Los creadores se refugiaron en el arte para sobrellevar las prisiones franquistas – Una muestra recupera los dibujos en la cárcel de los derrotados republicanos

TEREIXA CONSTENLA El País26/04/2010

A la izquierda, Buero Vallejo según Antequera; y a la derecha, David Álvarez dibujado por Antonio Buero Vallejo.-

Ojeroso, con barba de días y uñas de semanas. El retrato de Antonio Buero Vallejo intimida. Tanta adustez tiene disculpa: el dramaturgo, que por entonces aún no era dramaturgo, había perdido una guerra y malvivía entre rejas, al igual que miles de derrotados republicanos.

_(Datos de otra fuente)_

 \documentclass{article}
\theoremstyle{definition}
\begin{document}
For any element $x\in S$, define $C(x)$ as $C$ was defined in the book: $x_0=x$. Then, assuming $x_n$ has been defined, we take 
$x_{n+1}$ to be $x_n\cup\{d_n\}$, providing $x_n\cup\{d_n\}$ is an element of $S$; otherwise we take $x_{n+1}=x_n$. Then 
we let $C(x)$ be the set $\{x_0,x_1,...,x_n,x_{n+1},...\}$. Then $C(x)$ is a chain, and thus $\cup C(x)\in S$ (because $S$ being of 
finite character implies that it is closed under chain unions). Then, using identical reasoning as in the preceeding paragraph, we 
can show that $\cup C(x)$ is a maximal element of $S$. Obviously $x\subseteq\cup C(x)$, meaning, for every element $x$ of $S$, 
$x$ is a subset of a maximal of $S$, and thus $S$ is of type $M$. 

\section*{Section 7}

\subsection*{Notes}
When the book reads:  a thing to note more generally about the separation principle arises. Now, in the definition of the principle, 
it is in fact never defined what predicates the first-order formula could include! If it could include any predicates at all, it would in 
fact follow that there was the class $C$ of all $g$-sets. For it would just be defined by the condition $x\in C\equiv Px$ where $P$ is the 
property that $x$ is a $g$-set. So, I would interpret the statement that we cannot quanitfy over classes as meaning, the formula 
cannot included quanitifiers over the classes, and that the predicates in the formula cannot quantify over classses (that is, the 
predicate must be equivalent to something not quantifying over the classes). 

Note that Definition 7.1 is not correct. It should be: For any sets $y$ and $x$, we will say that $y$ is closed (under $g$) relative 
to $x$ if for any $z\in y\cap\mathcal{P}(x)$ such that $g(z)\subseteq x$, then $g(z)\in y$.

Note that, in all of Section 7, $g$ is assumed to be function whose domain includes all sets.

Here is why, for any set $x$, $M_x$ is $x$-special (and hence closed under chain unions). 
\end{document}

El artista Pedro Antequera le captó con ese aire huraño el 4 de junio de 1939 en la prisión madrileña de Conde de Toreno, donde también Buero Vallejo se refugiaba tras el lápiz. Al final de la guerra, parte de la élite artística que no había huido al exilio coincidió en Conde de Toreno, un antiguo convento donde reinaban las chinches y faltaba el agua. Dormían en el suelo, hacinados. Un gobernador militar lo comparó con “los calabozos de la Inquisición”. En semejante antro, estudiar, pintar y crear era una liberación. Miguel Hernández iba a las clases de francés, inglés e historia. Buero Vallejo daba charlas sobre arte y pintaba. Hizo retratos predestinados a ser símbolos, como el de Miguel Hernández. Al dibujante David Álvarez lo inmortalizó poco después de ser condenado por un consejo de guerra.

Antes de coger el fusil y hacerse comunista, David Álvarez (Madrid, 1900-1940) prometía llegar lejos como dibujante. Y al arte volvió para suavizar su final: antes de ser fusilado montó su última exposición en prisión con retratos de carceleros y presos, entre los que figura el de Pedro Antequera (Madrid, 1892-1975) sentado ante unos barrotes. Los tres dibujos (Buero, Álvarez y Antequera) pertenecen a la exposición Retratos desde la prisión, organizada en el Centro Documental de la Memoria Histórica, en Salamanca, a partir de obras realizadas en la cárcel por Pedro Antequera y David Álvarez. Al margen de su valor plástico, el comisario de la muestra, el historiador de arte Mikel Lertxundi Galiana, propone reflexionar sobre las circunstancias. “Fueron una vía de escape que les permitía reconocerse a sí mismos en ese inhumano régimen carcelario. Es creación artística entendida como un refugio”.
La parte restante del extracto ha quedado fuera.